All lines with the word "DetailsParser" must be pulled from the entries below.

Entries taken from a collection:

━━━━━━━━━━━━━━━━━━━━

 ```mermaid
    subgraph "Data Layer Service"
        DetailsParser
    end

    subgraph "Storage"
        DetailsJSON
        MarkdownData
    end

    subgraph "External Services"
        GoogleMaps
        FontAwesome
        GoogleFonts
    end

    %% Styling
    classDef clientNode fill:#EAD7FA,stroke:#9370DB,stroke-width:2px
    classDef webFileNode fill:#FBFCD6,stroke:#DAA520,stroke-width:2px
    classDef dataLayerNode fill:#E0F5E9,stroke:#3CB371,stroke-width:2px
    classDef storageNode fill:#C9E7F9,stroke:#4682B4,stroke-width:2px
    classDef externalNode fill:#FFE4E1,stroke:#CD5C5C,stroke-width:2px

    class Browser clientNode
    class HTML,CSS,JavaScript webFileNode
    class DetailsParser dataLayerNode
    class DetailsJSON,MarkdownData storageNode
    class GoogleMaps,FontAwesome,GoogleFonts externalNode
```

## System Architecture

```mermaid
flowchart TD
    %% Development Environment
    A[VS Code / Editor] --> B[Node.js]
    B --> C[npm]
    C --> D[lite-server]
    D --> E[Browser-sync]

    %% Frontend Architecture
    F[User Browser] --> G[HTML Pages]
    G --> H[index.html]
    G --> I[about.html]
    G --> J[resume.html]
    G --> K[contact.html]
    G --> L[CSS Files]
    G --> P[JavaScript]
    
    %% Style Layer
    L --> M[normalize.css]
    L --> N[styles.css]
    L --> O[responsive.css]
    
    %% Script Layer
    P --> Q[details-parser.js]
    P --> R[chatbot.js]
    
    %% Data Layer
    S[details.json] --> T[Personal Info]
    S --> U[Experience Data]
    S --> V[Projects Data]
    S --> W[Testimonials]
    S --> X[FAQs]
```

━━━━━━━━━━━━━━━━━━━━

=== Task solution ===
        DetailsParser
    class DetailsParser dataLayerNode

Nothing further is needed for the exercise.